Processo alle invenzioni

(di Marco Travaglio – Il Fatto Quotidiano) – C’è solo un processo più inutile di quello di Catania a Salvini per il blocco della nave Gregoretti (scelta sciagurata e demagogica, ma difficilmente inquadrabile come sequestro di persona): quello a Virginia Raggi, che domani va a sentenza alla Corte d’appello di Roma. Chi se lo fosse dimenticato si armi di santa pazienza e mi segua in questa incredibile vicenda che farebbe la gioia di Kafka.

A giugno del 2016, appena osa diventare sindaca di Roma, la Raggi viene investita da un uragano politico, mediatico e giudiziario mai visto contro una persona che non ha fatto nulla di male. L’uragano diventa tsunami quando la sindaca si azzarda a sottrarre la mangiatoia delle Olimpiadi ai soliti noti. Appena nata la giunta, viene indagata la sua assessora all’Ambiente Paola Muraro per presunti reati ambientali commessi in 14 anni di consulenze per l’Ama, saltate fuori nell’attimo esatto in cui accetta l’incarico dalla Raggi e archiviate appena si dimette. Poi viene arrestato il capo del Personale Raffaele Marra, ufficiale della Finanza pluridecorato da Fiamme Gialle e Quirinale, per fatti di quattro anni prima, nell’èra Alemanno. Infine viene indagata la Raggi, che una processione di avversari e/o manigoldi ha provveduto a tempestare con decine di denunce. Tre indagini per abuso d’ufficio per le nomine del funzionario comunale Salvatore Romeo a capo-segreteria, della giudice Carla Raineri a capo-gabinetto e del dirigente dei Vigili Renato Marra (fratello di Raffaele) a capo-ufficio Turismo. Un’indagine per rivelazione di segreto per presunti dossier contro il rivale Marcello De Vito. E un’indagine per falso ideologico per una dichiarazione all’Anticorruzione comunale sul conflitto d’interessi di Raffaele Marra nella promozione del fratello.

Alla fine la montagna partorisce il topolino: tutte le accuse archiviate, tranne quella di falso per aver detto all’Anac che Marra, nella nomina del fratello, ebbe un ruolo “di mera pedissequa esecuzione delle determinazioni da me assunte, senza alcuna partecipazione alle fasi istruttorie, di valutazione e decisionali”. Tantopiù che il Regolamento comunale affida quelle nomine alla discrezionalità del sindaco. Infatti fu la Raggi, su input dell’assessore al Commercio Adriano Meloni, a decidere. L’accusa è un doppio paradosso: nel Paese dei conflitti d’interessi, l’unico politico imputato è la Raggi; una volta archiviata l’accusa di complicità nel conflitto d’interessi di Marra (contestato a lui solo), non si vede perché la sindaca avrebbe dovuto mentire per coprire un delitto che non aveva commesso.
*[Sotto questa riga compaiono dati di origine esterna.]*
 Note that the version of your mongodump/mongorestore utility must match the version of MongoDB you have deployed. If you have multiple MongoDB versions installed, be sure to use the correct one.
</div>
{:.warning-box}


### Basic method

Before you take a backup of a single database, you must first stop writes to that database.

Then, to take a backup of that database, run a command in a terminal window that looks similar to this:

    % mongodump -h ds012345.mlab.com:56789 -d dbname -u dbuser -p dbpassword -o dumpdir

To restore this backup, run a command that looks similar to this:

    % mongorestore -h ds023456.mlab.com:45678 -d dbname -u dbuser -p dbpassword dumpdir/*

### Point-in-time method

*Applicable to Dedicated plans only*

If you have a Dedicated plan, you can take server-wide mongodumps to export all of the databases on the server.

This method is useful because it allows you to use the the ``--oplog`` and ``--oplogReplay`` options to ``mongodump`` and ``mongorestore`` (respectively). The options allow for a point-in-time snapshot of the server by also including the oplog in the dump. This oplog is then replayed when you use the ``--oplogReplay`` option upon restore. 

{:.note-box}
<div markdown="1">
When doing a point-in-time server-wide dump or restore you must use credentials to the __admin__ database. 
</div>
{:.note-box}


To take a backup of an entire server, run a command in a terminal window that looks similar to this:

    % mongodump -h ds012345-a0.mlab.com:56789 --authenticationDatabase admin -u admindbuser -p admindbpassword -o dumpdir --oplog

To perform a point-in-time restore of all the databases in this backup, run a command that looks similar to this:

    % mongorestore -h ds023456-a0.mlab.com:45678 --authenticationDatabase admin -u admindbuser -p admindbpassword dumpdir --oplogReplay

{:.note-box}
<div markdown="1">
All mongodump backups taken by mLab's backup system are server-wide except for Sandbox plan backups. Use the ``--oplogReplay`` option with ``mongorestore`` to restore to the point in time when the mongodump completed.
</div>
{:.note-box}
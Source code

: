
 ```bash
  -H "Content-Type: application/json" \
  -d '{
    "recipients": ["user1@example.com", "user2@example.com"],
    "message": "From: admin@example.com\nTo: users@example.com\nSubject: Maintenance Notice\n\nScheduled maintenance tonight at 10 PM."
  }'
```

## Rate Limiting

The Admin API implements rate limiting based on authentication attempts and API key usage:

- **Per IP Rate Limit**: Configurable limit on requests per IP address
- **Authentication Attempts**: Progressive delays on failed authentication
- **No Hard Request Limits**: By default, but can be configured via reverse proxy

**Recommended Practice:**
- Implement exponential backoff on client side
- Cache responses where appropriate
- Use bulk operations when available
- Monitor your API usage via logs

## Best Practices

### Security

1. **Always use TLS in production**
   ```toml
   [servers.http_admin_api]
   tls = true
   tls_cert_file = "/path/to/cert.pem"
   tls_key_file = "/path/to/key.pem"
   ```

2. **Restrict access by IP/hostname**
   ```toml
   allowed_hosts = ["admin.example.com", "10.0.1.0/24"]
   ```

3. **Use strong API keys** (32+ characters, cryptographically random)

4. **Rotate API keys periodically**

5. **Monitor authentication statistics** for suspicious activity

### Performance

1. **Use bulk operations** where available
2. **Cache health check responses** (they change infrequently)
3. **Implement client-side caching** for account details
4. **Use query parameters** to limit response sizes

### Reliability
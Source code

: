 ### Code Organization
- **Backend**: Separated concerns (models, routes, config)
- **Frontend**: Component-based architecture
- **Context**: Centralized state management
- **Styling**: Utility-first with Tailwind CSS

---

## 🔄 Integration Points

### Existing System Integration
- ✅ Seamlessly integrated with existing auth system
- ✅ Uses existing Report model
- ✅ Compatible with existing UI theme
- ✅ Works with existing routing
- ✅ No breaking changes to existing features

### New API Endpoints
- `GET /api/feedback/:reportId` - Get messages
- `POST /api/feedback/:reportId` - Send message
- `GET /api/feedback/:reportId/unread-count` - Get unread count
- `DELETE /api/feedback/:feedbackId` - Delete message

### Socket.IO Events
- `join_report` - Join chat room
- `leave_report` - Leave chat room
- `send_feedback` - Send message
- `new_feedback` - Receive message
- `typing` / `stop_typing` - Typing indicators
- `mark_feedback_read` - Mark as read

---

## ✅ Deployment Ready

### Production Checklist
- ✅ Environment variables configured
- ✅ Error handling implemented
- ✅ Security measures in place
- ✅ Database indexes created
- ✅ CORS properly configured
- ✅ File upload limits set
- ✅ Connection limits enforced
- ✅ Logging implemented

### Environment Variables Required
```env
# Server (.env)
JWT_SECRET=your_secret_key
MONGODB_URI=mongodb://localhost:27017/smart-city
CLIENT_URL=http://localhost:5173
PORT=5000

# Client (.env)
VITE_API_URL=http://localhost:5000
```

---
Insomma, un caso più unico che raro di reato senza prove né movente né dolo.Il processo alle intenzioni finisce direttamente in tribunale, perché la sindaca sceglie il rito immediato. E lì si scopre ciò che si era sempre saputo: la nomina di Renato Marra non fu una promozione ad personam, ma era parte di un “interpello” per la rotazione di ben 190 dirigenti comunali; lì, per evitare sospetti di conflitti d’interessi, la Raggi respinse la candidatura di Renato a capo dei Vigili e optò per un ruolo di fascia inferiore; Raffaele fece pressioni per il fratello su Meloni e non sulla Raggi, anzi alle sue spalle; quando lei scoprì che la nomina comportava un forte aumento di stipendio, si lamentò in chat con lui per non averla avvertita; nessun elemento dimostra che la sindaca fosse informata delle sue pressioni. Infatti il Tribunale la assolve perché “il fatto non costituisce reato”. Motivo: “Nel complesso la risposta del Sindaco Raggi alla richiesta” dell’Anticorruzione “appare veritiera”: nessun falso. Fu solo imprecisa quando, con linguaggio avvocatesco, parlò di “istruttoria” in senso giudiziario e non amministrativo. Il buonsenso vorrebbe che la cosa finisse lì. Invece la Procura, crollate tutte le indagini sulla giunta, ricorre in appello con un atto di 31 pagine in cui non prova neppure a confutare nel merito le 316 pagine della sentenza, né porta elementi fattuali in grado di ribaltarle. Per giunta, i pm ripetono il movente-patacca già sostenuto invano in Tribunale: e cioè che la sindaca mentì per non essere indagata per il conflitto d’interessi di Marra, visto che all’epoca (2016) per il Codice etico dei 5Stelle bastava un avviso di garanzia per imporre le dimissioni di un loro sindaco. Peccato che sia falso: Pizzarotti, Nogarin e la stessa Raggi furono indagati nel 2016 e restarono al loro posto.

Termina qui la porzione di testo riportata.